Капитан задумчиво прибавил еще одну подробность.
— Он хотел дать мне орден, который был на нем, какой-то усыпанный драгоценными камнями крестик. Я отказался. «Вы дали мне нечто гораздо более драгоценное, ваше величество, — сказал я. — Вы дали мне великое воспоминание». Наконец мы пожали друг другу руки — очень просто, — и он пошел по направлению к голландскому часовому. Стал вытянувшись. Отдал честь.
Дверь коттеджа отворилась, и две стародевственные леди выпустили своего великолепного и обольстительного гостя в темноту ночи. На пороге он остановился. Ночь была теплая, очень ясная и тихая. Он несколько мгновений созерцал небосвод, затем великодушно, широким жестом помахал им рукой.
— Эти чудесные звезды, — сказал он. — Чудесные звезды.
И опять задумался на мгновение. Казалось, ему хотелось сказать что-то ободряющее этому невозмутимому мерцанию вверху:
— Взираете вниз на города. Пустыни. Одинокие горы. Поля битв. Все то же бессмертное великолепие… Доброй ночи, дорогие леди.
Он направился по полосе света к калитке, и, когда благополучно одолел это препятствие, дверь захлопнулась, полоса света исчезла, и ему предоставили продолжать свой путь в темноте при свете звезд.
Идти было трудновато, потому что переулок сильно зарос. Сначала он не мог отличить дороги от густой поросли, окаймлявшей ее по краям; он забрел в сторону, натолкнулся на скамью и на изгородь, споткнулся и упал.
— Тихонько! — сказал он и с трудом поднялся на ноги.
Он вытер руки одну о другую, счистил землю, которая пристала к коленям, отыскал тросточку, выскользнувшую у него из рук, и с величайшей осторожностью последовал дальше. Но это происшествие изменило его настроение. Когда он упал, в сознании его, словно от толчка, вынырнуло откуда-то сомнение: все ли, что он говорил сегодня вечером, было чистой правдой. Эта мысль нарушила его довольство собой.

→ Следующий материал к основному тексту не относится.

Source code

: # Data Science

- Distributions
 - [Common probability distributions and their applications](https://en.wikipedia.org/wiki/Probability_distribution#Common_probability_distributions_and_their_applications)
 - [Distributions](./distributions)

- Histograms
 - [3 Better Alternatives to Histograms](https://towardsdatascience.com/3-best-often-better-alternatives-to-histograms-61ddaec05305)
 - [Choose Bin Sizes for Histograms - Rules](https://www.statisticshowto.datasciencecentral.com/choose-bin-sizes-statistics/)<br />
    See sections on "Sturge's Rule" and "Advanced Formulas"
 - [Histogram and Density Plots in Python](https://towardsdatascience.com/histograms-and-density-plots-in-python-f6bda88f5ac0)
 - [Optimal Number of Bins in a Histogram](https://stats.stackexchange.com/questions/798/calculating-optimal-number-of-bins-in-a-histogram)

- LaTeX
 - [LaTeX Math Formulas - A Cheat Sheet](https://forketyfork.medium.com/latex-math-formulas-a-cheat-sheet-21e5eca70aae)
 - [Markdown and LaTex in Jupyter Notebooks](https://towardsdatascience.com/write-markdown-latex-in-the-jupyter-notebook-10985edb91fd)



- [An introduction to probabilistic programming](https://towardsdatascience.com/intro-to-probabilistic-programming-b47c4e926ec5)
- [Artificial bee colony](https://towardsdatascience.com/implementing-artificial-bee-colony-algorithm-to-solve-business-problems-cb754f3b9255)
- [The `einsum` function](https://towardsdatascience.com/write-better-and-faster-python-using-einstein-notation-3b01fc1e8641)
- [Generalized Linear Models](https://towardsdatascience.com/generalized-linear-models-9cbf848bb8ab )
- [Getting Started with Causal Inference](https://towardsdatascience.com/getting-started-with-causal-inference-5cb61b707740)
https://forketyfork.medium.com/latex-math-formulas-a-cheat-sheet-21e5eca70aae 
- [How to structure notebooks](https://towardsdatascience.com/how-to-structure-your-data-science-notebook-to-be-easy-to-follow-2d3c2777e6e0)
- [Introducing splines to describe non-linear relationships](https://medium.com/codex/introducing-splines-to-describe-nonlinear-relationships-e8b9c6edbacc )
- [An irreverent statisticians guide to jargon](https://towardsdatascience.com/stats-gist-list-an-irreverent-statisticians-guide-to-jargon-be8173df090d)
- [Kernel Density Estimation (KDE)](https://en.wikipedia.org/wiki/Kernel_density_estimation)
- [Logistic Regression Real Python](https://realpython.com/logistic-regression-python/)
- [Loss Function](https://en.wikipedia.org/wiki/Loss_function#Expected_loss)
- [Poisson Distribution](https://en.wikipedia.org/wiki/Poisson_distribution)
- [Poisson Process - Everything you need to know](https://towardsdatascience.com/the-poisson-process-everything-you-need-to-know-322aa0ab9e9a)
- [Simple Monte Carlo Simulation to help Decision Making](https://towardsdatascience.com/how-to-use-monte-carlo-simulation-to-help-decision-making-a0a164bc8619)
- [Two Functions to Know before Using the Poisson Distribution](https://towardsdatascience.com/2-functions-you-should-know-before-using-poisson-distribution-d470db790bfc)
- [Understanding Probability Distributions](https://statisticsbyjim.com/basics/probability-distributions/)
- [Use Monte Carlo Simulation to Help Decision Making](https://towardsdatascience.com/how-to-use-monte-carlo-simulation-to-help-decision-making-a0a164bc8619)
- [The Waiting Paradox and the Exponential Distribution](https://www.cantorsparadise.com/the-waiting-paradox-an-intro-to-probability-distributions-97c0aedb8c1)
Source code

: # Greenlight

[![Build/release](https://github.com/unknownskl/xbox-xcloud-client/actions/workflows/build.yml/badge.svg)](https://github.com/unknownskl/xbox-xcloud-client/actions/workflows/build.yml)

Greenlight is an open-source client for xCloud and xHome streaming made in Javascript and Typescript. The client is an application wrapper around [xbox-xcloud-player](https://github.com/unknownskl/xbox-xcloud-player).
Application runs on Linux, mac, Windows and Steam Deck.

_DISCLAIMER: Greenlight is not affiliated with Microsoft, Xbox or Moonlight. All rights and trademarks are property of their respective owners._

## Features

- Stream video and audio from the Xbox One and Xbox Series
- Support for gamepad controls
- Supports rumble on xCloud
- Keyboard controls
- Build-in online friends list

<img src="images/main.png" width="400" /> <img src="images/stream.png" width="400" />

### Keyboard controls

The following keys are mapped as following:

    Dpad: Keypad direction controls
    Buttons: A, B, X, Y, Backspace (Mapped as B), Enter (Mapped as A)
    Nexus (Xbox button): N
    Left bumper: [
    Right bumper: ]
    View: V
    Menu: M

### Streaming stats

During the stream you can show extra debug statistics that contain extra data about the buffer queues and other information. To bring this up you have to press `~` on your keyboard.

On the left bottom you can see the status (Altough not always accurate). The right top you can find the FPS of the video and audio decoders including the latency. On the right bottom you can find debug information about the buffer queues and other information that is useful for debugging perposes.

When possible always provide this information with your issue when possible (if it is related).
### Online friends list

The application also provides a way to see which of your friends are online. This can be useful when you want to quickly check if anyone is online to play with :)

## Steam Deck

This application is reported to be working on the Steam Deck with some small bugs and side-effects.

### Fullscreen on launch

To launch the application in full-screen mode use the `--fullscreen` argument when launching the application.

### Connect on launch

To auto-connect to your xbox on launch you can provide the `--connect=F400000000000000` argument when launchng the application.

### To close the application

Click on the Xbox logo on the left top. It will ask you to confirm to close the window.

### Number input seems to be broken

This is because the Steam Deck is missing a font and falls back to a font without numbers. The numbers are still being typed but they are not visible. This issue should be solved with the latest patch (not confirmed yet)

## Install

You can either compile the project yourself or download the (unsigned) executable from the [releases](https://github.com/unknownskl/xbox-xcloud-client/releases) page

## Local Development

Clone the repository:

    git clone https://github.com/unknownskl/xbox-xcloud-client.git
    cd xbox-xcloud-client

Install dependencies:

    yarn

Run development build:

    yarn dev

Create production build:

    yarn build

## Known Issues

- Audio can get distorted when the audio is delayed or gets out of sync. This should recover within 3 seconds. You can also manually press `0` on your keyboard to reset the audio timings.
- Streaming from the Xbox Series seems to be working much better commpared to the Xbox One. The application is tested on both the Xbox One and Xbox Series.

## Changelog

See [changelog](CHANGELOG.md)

Чувство, что он говорил неправду, охватывало его все сильней. Он попробовал, хотя и не очень успешно, играть с самим собой в скучную салонную игру, известную под названием «Распутай». Наверно, вы когда-нибудь играли в эту игру. В то время как его тело двигалось ощупью вперед в темноте переулка, сознание его нащупывало дорогу назад в воспоминания. Он старался подробно и последовательно восстановить в памяти весь свой рассказ и выяснить, как же это дошло до того, что он голыми руками захватил в плен и спас кайзера, и каким образом он дал это решительное сражение в тылу перед Амьеном. Когда он начал рассказывать об этом сражении, он даже и не подозревал о своем присутствии там, для него это было так же неожиданно, как и для этих леди. Он как-то незаметно, постепенно проник туда. Но как, собственно, он очутился там? Когда он излагал взгляды кайзера, у него совершенно не было намерения подносить это как изречения из его собственных уст. Но и тут тоже трудно было восстановить выпавшие звенья.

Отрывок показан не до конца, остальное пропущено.